At the behest of my longsuffering better half, I watched GWB capitulate to the Socialist Axis in Congress the other night.
Big Gummint, Big Gummint, Big Gummint, blah, spend, spend, spend, blah, yap.
(puke, puke, puke.)
Iraq was an exception, as was the WOT. It would be very helpful for the President if he would find a nice short rhetorical device by which he could connect those dots, but he's undoubtedly working on it, right?
Then came Big Gummint: Energy!
When he announced that Corn-A-Hole[ing] the Republic was on his agenda, Sen.
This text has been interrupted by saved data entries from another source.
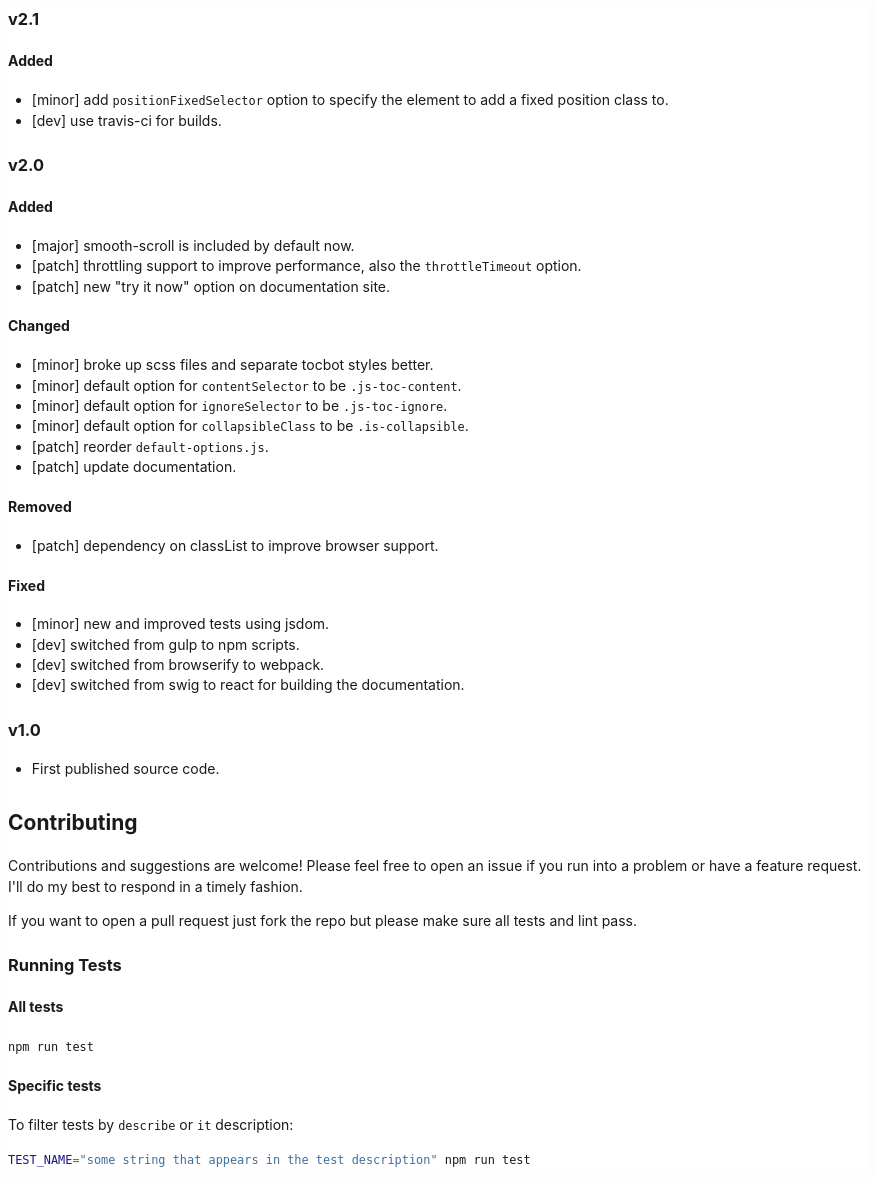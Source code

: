 ### v2.1

#### Added
- [minor] add `positionFixedSelector` option to specify the element to add a fixed position class to.
- [dev] use travis-ci for builds.


### v2.0

#### Added
- [major] smooth-scroll is included by default now.
- [patch] throttling support to improve performance, also the `throttleTimeout` option.
- [patch] new "try it now" option on documentation site.

#### Changed
- [minor] broke up scss files and separate tocbot styles better.
- [minor] default option for `contentSelector` to be `.js-toc-content`.
- [minor] default option for `ignoreSelector` to be `.js-toc-ignore`.
- [minor] default option for `collapsibleClass` to be `.is-collapsible`.
- [patch] reorder `default-options.js`.
- [patch] update documentation.

#### Removed
- [patch] dependency on classList to improve browser support.

#### Fixed
- [minor] new and improved tests using jsdom.
- [dev] switched from gulp to npm scripts.
- [dev] switched from browserify to webpack.
- [dev] switched from swig to react for building the documentation.


### v1.0
- First published source code.


## Contributing

Contributions and suggestions are welcome! Please feel free to open an issue if you run into a problem or have a feature request. I'll do my best to respond in a timely fashion.

If you want to open a pull request just fork the repo but please make sure all tests and lint pass.


### Running Tests

#### All tests
```bash
npm run test
```

#### Specific tests
To filter tests by `describe` or `it` description:
```bash
TEST_NAME="some string that appears in the test description" npm run test
```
Charles Grassley (R-Corn-A-Hole) almost jumped out of his chair with glee (the camera caught it.)
That was all one needed to see or know about the issue.
But there's another thing one should know:
Net of the tax subsidy, the price of ethanol is $2.04 a gallon, which is 70 cents more than the $1.34 wholesale price of gasoline. And the energy content of ethanol is only two-thirds that of gasoline. (Forbes)
Thanks, George.
Even more here, including the following:
“Right now Congress is giving billions to ethanol, biodiesel, and the nuclear industry,” Doug Koplow of Earth Track consulting firm said in the same Christian Science Monitor article. About $6 billion in 2006 went to subsidize ethanol. (Only nukes make sense.)
Bush’s desire to continue “investing” in ethanol can only mean more mandates and subsidies for the energy source – funded by taxpayers.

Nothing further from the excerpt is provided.